There are more than 500 students receiving Mayor's Scholars Program and will attend BCCC for free. (Kim Hairston, Baltimore Sun video)
Serena Jones was like many high school seniors when she graduated from Baltimore Leadership School for Young Women earlier this month — stuck at a crossroads between accumulating thousands of dollars in student loan debt to attend college and leaving school altogether.
Now, she is one of more than 500 Baltimore City high school graduates who will attend Baltimore City Community College for free this fall.
Jones, 18, was among the newly arrived BCCC freshmen who packed the school’s gym Monday for the first day of a seven-week orientation course designed to prepare them for the academic and social challenges of college. Some students arrived with tearful parents and others came alone. Those who couldn’t fit into the rows of folding chairs lined the gym's black-and-red bleachers.
Mayor Catherine E. Pugh launched The Mayor’s Scholars Program in December. The scholarship will waive tuition and fees at BCCC for Baltimore City public schools graduates — regardless of grade-point average or income. The Mayor’s Scholars, however, include many who are first-generation college students, come from low-income households or have learning disabilities.
“What often happens for many of our young people is that parents don’t push us toward college because they can’t afford it,” Pugh said in an address Monday morning to the first-year students. “Young people don’t reach for college because they can’t think about it or they cant afford it. So there’s no excuse in Baltimore because we want all of our young people to be successful.”
The students will spend their seven weeks enrolled in three courses, as well as boot camps for English and math, in an attempt to combat staggering rates of remediation. During the 2015-2016 school year, more than 96 percent of BCCC students needed to take remedial coursework, according to the most recent data provided by the Maryland Higher Education Commission. The city will pay for students in the Mayor’s Scholars Program to attend remediation courses if they need them, BCCC President Gordon F. May said.
For Jones, the Mayor’s Scholars Program was a difference maker. She was accepted into Coppin State University, and had hoped to attend, but the cost of tuition seemed unmanageable.
She also wasn’t sure if she was prepared.
“I didn’t think I was completely ready for a four-year institution,” said Jones, who plans to study biology and nursing at BCCC so that she can become a labor and delivery nurse. “This is a first step to that.”
Jones applied to BCCC after hearing about the program from one of her peers at the Greater Baltimore Urban League. She’s decided to use BCCC as a “stepping stone” to achieve her dreams.

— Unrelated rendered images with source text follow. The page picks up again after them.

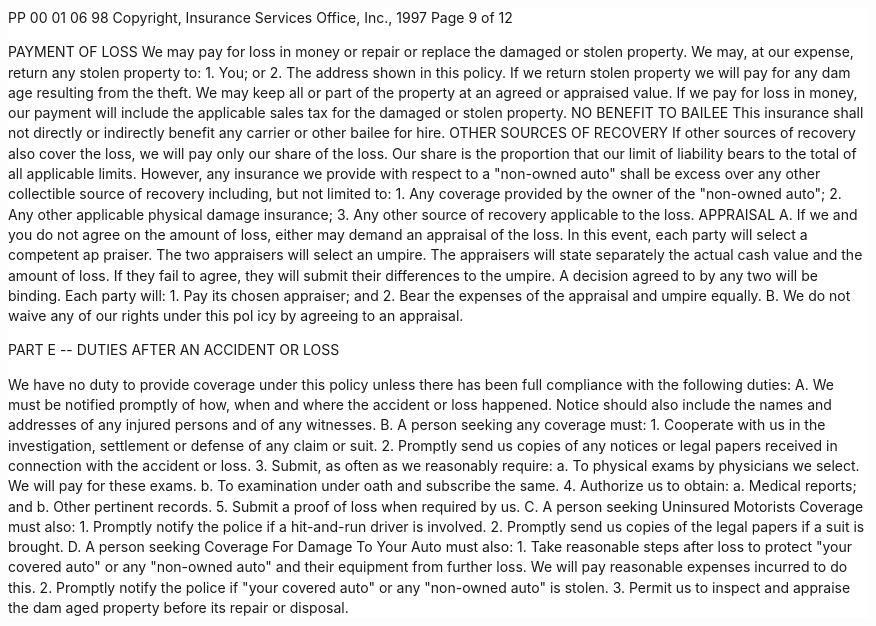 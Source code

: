 PP 00 01 06 98 Copyright, Insurance Services Office, Inc., 1997 Page 9
of 12

PAYMENT OF LOSS We may pay for loss in money or repair or replace the
damaged or stolen property. We may, at our expense, return any stolen
property to:  1. You; or 2. The address shown in this policy. If we
return stolen property we will pay for any dam age resulting from the
theft. We may keep all or part of the property at an agreed or appraised
value. If we pay for loss in money, our payment will include the
applicable sales tax for the damaged or stolen property. NO BENEFIT TO
BAILEE This insurance shall not directly or indirectly benefit any
carrier or other bailee for hire. OTHER SOURCES OF RECOVERY If other
sources of recovery also cover the loss, we will pay only our share of
the loss. Our share is the proportion that our limit of liability bears
to the total of all applicable limits. However, any insurance we provide
with respect to a \"non-owned auto\" shall be excess over any other
collectible source of recovery including, but not limited to:  1. Any
coverage provided by the owner of the \"non-owned auto\"; 2. Any other
applicable physical damage insurance; 3. Any other source of recovery
applicable to the loss. APPRAISAL A. If we and you do not agree on the
amount of loss, either may demand an appraisal of the loss. In this
event, each party will select a competent ap praiser. The two appraisers
will select an umpire. The appraisers will state separately the actual
cash value and the amount of loss. If they fail to agree, they will
submit their differences to the umpire. A decision agreed to by any two
will be binding. Each party will:  1. Pay its chosen appraiser; and 2.
Bear the expenses of the appraisal and umpire equally. B. We do not
waive any of our rights under this pol icy by agreeing to an appraisal.

PART E -- DUTIES AFTER AN ACCIDENT OR LOSS

We have no duty to provide coverage under this policy unless there has
been full compliance with the following duties: A. We must be notified
promptly of how, when and where the accident or loss happened. Notice
should also include the names and addresses of any injured persons and
of any witnesses. B. A person seeking any coverage must:  1. Cooperate
with us in the investigation, settlement or defense of any claim or
suit. 2. Promptly send us copies of any notices or legal papers received
in connection with the accident or loss. 3. Submit, as often as we
reasonably require: a. To physical exams by physicians we select. We
will pay for these exams. b. To examination under oath and subscribe the
same. 4. Authorize us to obtain: a. Medical reports; and b. Other
pertinent records. 5. Submit a proof of loss when required by us. C. A
person seeking Uninsured Motorists Coverage must also:  1. Promptly
notify the police if a hit-and-run driver is involved. 2. Promptly send
us copies of the legal papers if a suit is brought. D. A person seeking
Coverage For Damage To Your Auto must also:  1. Take reasonable steps
after loss to protect \"your covered auto\" or any \"non-owned auto\"
and their equipment from further loss. We will pay reasonable expenses
incurred to do this. 2. Promptly notify the police if \"your covered
auto\" or any \"non-owned auto\" is stolen. 3. Permit us to inspect and
appraise the dam aged property before its repair or disposal.
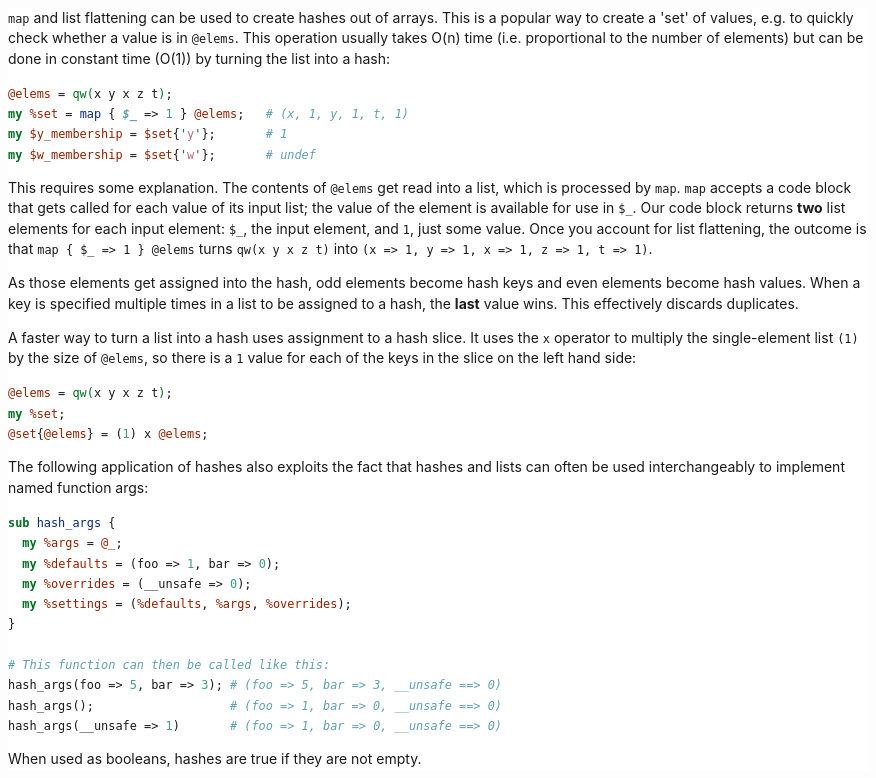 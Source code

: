 `map` and list flattening can be used to create hashes out of arrays. This is a popular way to create a 'set' of values, e.g. to quickly check whether a value is in `@elems`. This operation usually takes O(n) time (i.e. proportional to the number of elements) but can be done in constant time (O(1)) by turning the list into a hash:

```perl
@elems = qw(x y x z t);
my %set = map { $_ => 1 } @elems;   # (x, 1, y, 1, t, 1)
my $y_membership = $set{'y'};       # 1
my $w_membership = $set{'w'};       # undef

```

This requires some explanation. The contents of `@elems` get read into a list, which is processed by `map`. `map` accepts a code block that gets called for each value of its input list; the value of the element is available for use in `$_`. Our code block returns **two** list elements for each input element: `$_`, the input element, and `1`, just some value. Once you account for list flattening, the outcome is that `map { $_ => 1 } @elems` turns `qw(x y x z t)` into `(x => 1, y => 1, x => 1, z => 1, t => 1)`.

As those elements get assigned into the hash, odd elements become hash keys and even elements become hash values. When a key is specified multiple times in a list to be assigned to a hash, the **last** value wins. This effectively discards duplicates.

A faster way to turn a list into a hash uses assignment to a hash slice. It uses the `x` operator to multiply the single-element list `(1)` by the size of `@elems`, so there is a `1` value for each of the keys in the slice on the left hand side:

```perl
@elems = qw(x y x z t);
my %set;
@set{@elems} = (1) x @elems;

```

The following application of hashes also exploits the fact that hashes and lists can often be used interchangeably to implement named function args:

```perl
sub hash_args {
  my %args = @_;
  my %defaults = (foo => 1, bar => 0);
  my %overrides = (__unsafe => 0);
  my %settings = (%defaults, %args, %overrides);
}

# This function can then be called like this:
hash_args(foo => 5, bar => 3); # (foo => 5, bar => 3, __unsafe ==> 0)
hash_args();                   # (foo => 1, bar => 0, __unsafe ==> 0)
hash_args(__unsafe => 1)       # (foo => 1, bar => 0, __unsafe ==> 0)

```

When used as booleans, hashes are true if they are not empty.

Mayor’s Scholars can use their scholarships to pursue one of BCCC’s associate’s degrees, certificates or job training programs. Coppin State University has offered to provide two years of free tuition to Mayor’s Scholars who graduate from BCCC as part of its “Finish 4 Free” program.
Baltimore is now one of 200 programs in 40 states in which tuition and fees for community college students are waived, particularly for recent graduates, according to the College Promise Campaign, which advocates for the expansion of such programs.
“But we need to move the conversation to completion and support to completion,” said Tisha Edwards, president of BridgeEdu, a Baltimore-based organization that supports first-generation college students. BCCC has enlisted the help of BridgeEdu to match each Mayor’s Scholar with an adviser.
Ja’Nel Stemper, 18, and Devon Aro, 19, are both first-generation college students. They just graduated from Baltimore Design School.
“We don’t have to worry about money,” Aro said. “You wonder: ‘Where are we going to come up with this money?’ This is going to help a lot of kids.”
“With this many students, it’s definitely going to have an intergenerational, positive impact on Baltimore City,” said May, who will retire at the end of this week as BCCC president after a challenging tenure that included reaffirming the school’s accreditation after it was placed on warning status in 2015.
Much of community college tuition is already paid for through federal grants. About 92 percent of city community college students already receive some type of federal aid. But the city will front the remaining costs that can be a barrier for students.
Pensie Holman said a series of financial troubles kept her 20-year-old son, Aaron, from starting college.
“It was one thing after another,” said Holman, a nurse who used to care for her brother and mother. “It’s been a long journey for [her son]. I’m excited that he’ll be continuing his education.”